Document images with source code:

== Segment start ==

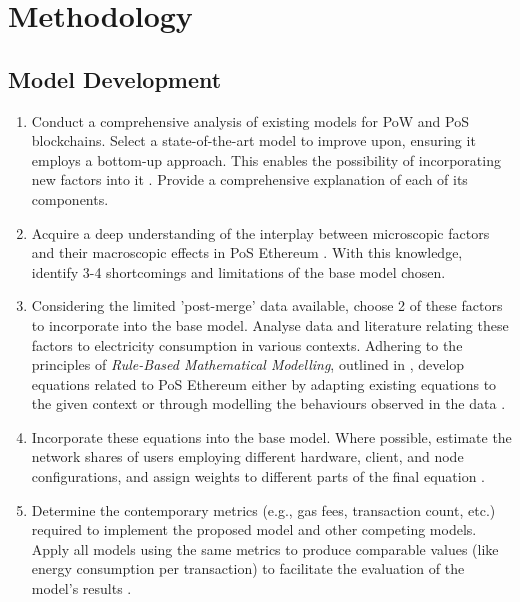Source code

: \chapter {Methodology}

\section{Model Development}
\begin{enumerate}
    \item Conduct a comprehensive analysis of existing models for PoW and PoS blockchains. Select a state-of-the-art model to improve upon, ensuring it employs a bottom-up approach. This enables the possibility of incorporating new factors into it \cite{CambridgeCBECI}. Provide a comprehensive explanation of each of its components.

    \item Acquire a deep understanding of the interplay between microscopic factors and their macroscopic effects in PoS Ethereum \cite{MarionAnModelling}. With this knowledge, identify 3-4 shortcomings and limitations of the base model chosen.

    \item Considering the limited 'post-merge' data available, choose 2 of these factors to incorporate into the base model. Analyse data and literature relating these factors to electricity consumption in various contexts. Adhering to the principles of \textit{Rule-Based Mathematical Modelling}, outlined in , develop equations related to PoS Ethereum either by adapting existing equations to the given context or through modelling the behaviours observed in the data \cite{CryptoCarbonRatingsInstitute2022TheNetwork}.

    \item Incorporate these equations into the base model. Where possible, estimate the network shares of users employing different hardware, client, and node configurations, and assign weights to different parts of the final equation \cite{CCRI:Institute}.

    \item Determine the contemporary metrics (e.g., gas fees, transaction count, etc.) required to implement the proposed model and other competing models. Apply all models using the same metrics to produce comparable values (like energy consumption per transaction) to facilitate the evaluation of the model's results \cite{CryptoCarbonRatingsInstitute2022TheNetwork}.

\end{enumerate}

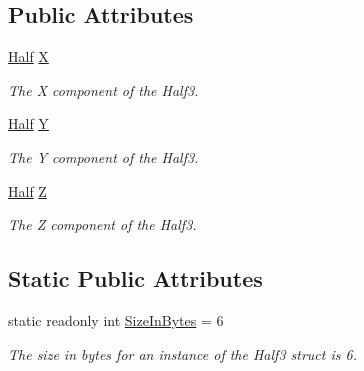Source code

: \subsection*{Public Attributes}
\begin{DoxyCompactItemize}
\item 
\hyperlink{struct_open_t_k_1_1_half}{Half} \hyperlink{struct_open_t_k_1_1_vector3h_a3ddede79fc645c3cf8798c5333241082}{X}
\begin{DoxyCompactList}\small\item\em The X component of the Half3.\end{DoxyCompactList}\item 
\hyperlink{struct_open_t_k_1_1_half}{Half} \hyperlink{struct_open_t_k_1_1_vector3h_acfde1ca81a6ea60fea78e4baf2f7ea6e}{Y}
\begin{DoxyCompactList}\small\item\em The Y component of the Half3.\end{DoxyCompactList}\item 
\hyperlink{struct_open_t_k_1_1_half}{Half} \hyperlink{struct_open_t_k_1_1_vector3h_a78817af944696985fde275c56bd905ea}{Z}
\begin{DoxyCompactList}\small\item\em The Z component of the Half3.\end{DoxyCompactList}\end{DoxyCompactItemize}
\subsection*{Static Public Attributes}
\begin{DoxyCompactItemize}
\item 
static readonly int \hyperlink{struct_open_t_k_1_1_vector3h_a60936d86d094e2701a6bd1b758e9f62f}{Size\-In\-Bytes} = 6
\begin{DoxyCompactList}\small\item\em The size in bytes for an instance of the Half3 struct is 6.\end{DoxyCompactList}\end{DoxyCompactItemize}
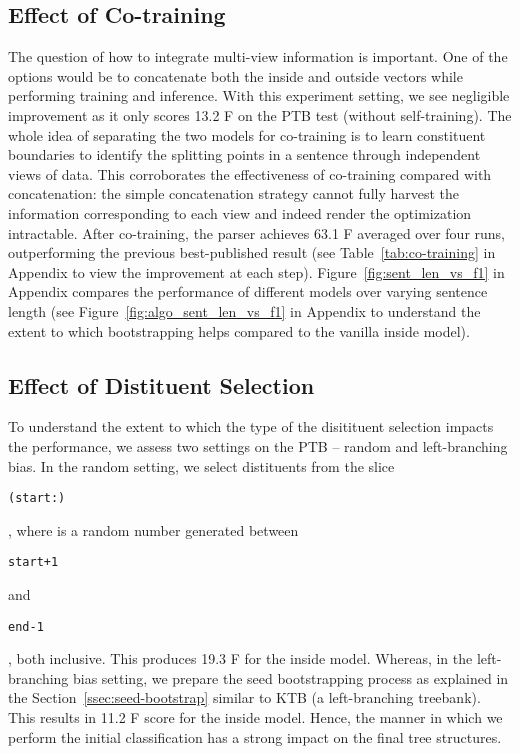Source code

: \documentclass[11pt]{article}
\newcommand{\ptb}{\textsc{PTB}}
\newcommand{\ktb}{\textsc{KTB}}
\begin{document}
\subsection{Effect of Co-training}
\label{ssec:effect-of-cotraining}
The question of how to integrate multi-view information is important. One of the options would be to concatenate both the inside and outside vectors while performing training and inference. With this experiment setting, we see negligible improvement as it only scores 13.2 F on the PTB test (without self-training). The whole idea of separating the two models for co-training is to learn constituent boundaries to identify the splitting points in a sentence through independent views of data. This  corroborates the effectiveness of co-training compared with concatenation: the simple concatenation strategy cannot fully harvest the information corresponding to each view and indeed render the optimization intractable. After co-training, the parser achieves 63.1 F averaged over four runs, outperforming the previous best-published result (see Table~\ref{tab:co-training} in Appendix to view the improvement at each step). Figure~\ref{fig:sent_len_vs_f1} in Appendix compares the performance of different models over varying sentence length (see Figure~\ref{fig:algo_sent_len_vs_f1} in Appendix to understand the extent to which bootstrapping helps compared to the vanilla inside model).


\subsection{Effect of Distituent Selection}
\label{ssec:effect-of-dist-select}
To understand the extent to which the type of the disitituent selection impacts the performance, we assess two settings on the \ptb{} -- random and left-branching bias. In the random setting, we select distituents from the slice \begin{small}\texttt{(start:)}\end{small}, where  is a random number generated between \begin{small}\texttt{start+1}\end{small} and \begin{small}\texttt{end-1}\end{small}, both inclusive. This produces 19.3 F for the inside model. Whereas, in the left-branching bias setting, we prepare the seed bootstrapping process as explained in the Section~\ref{ssec:seed-bootstrap} similar to \ktb{} (a left-branching treebank). This results in 11.2 F score for the inside model. Hence, the manner in which we perform the initial classification has a strong impact on the final tree structures.
\end{document}
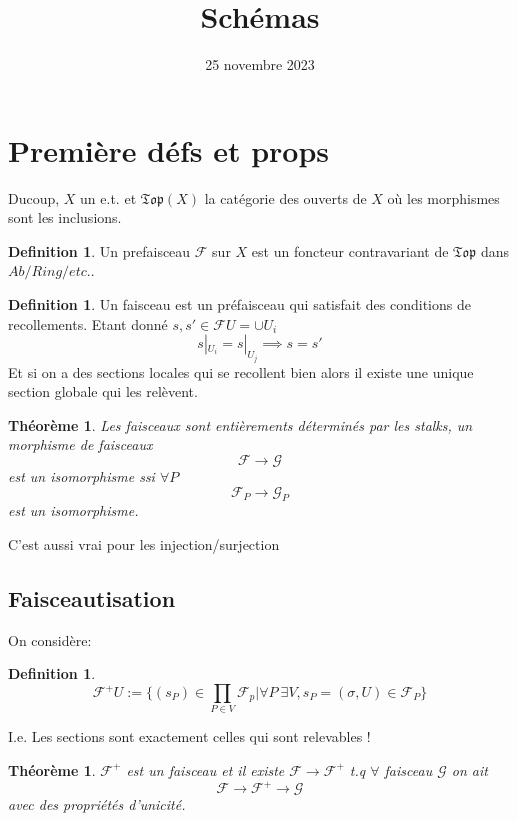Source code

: \documentclass[12pt]{article}
\title{Schémas}
\date{25 novembre 2023}
\newcommand{\F}{\mathcal{F}}
\newcommand{\Topo}{\mathfrak{T}\mathfrak{o}\mathfrak{p}}
\newcommand{\G}{\mathcal{G}}
\theoremstyle{plain}
\newtheorem{thm}[subsubsection]{Th\'eor\`eme}
\theoremstyle{definition}
\newtheorem{defn}[subsubsection]{Definition}
\begin{document}
\tableofcontents
\maketitle


\section{Première défs et props}
Ducoup, $X$ un e.t. et $\Topo(X)$ la catégorie des ouverts de $X$ où les morphismes sont les inclusions.

\begin{defn}
    Un prefaisceau $\F$ sur $X$ est un foncteur contravariant de $\Topo$ dans $Ab/Ring/etc.$.
\end{defn}

\begin{defn}
    Un faisceau est un préfaisceau qui satisfait
    des conditions de recollements. Etant donné $s,s'\in \F U=\cup U_i$
    \[s|_{U_i}=s|_{U_j} \implies s=s'\]
    Et si on a des sections locales qui se recollent bien 
    alors il existe une unique section globale qui les 
    relèvent.
\end{defn}

\begin{thm}
    Les faisceaux sont entièrements déterminés par les stalks, un morphisme de faisceaux 
    \[\F\rightarrow\G\]
    est un isomorphisme ssi $\forall P$ 
    \[\F_P\rightarrow \G_P\]
    est un isomorphisme.
\end{thm}
C'est aussi vrai pour les injection/surjection

\subsection{Faisceautisation}
On considère:
\begin{defn}
    \[\F^+U:=\{(s_P)\in \prod_{P\in V} \F_p | 
    \forall P~ \exists V, s_P = (\sigma, U)\in \F_P \}\]
\end{defn}
I.e. Les sections sont exactement celles qui sont relevables !
\begin{thm}
    $\F^+$ est un faisceau et il existe $\F\rightarrow \F^+$
    t.q $\forall$ faisceau $ \G$ on ait 
    \[ \F\rightarrow \F^+\rightarrow \G \]
    avec des propriétés d'unicité.
\end{thm}
\end{document}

== Segment end ==

**WORK REQUEST**
Reproduce, without alteration and without pictures, only those lines that lie between the first line of the entries above and the line containing "Considering the limited", both of them included.

**OUTPUT FOR THIS TASK**
Source code

: \chapter {Methodology}

\section{Model Development}
\begin{enumerate}
    \item Conduct a comprehensive analysis of existing models for PoW and PoS blockchains. Select a state-of-the-art model to improve upon, ensuring it employs a bottom-up approach. This enables the possibility of incorporating new factors into it \cite{CambridgeCBECI}. Provide a comprehensive explanation of each of its components.

    \item Acquire a deep understanding of the interplay between microscopic factors and their macroscopic effects in PoS Ethereum \cite{MarionAnModelling}. With this knowledge, identify 3-4 shortcomings and limitations of the base model chosen.

    \item Considering the limited 'post-merge' data available, choose 2 of these factors to incorporate into the base model. Analyse data and literature relating these factors to electricity consumption in various contexts. Adhering to the principles of \textit{Rule-Based Mathematical Modelling}, outlined in , develop equations related to PoS Ethereum either by adapting existing equations to the given context or through modelling the behaviours observed in the data \cite{CryptoCarbonRatingsInstitute2022TheNetwork}.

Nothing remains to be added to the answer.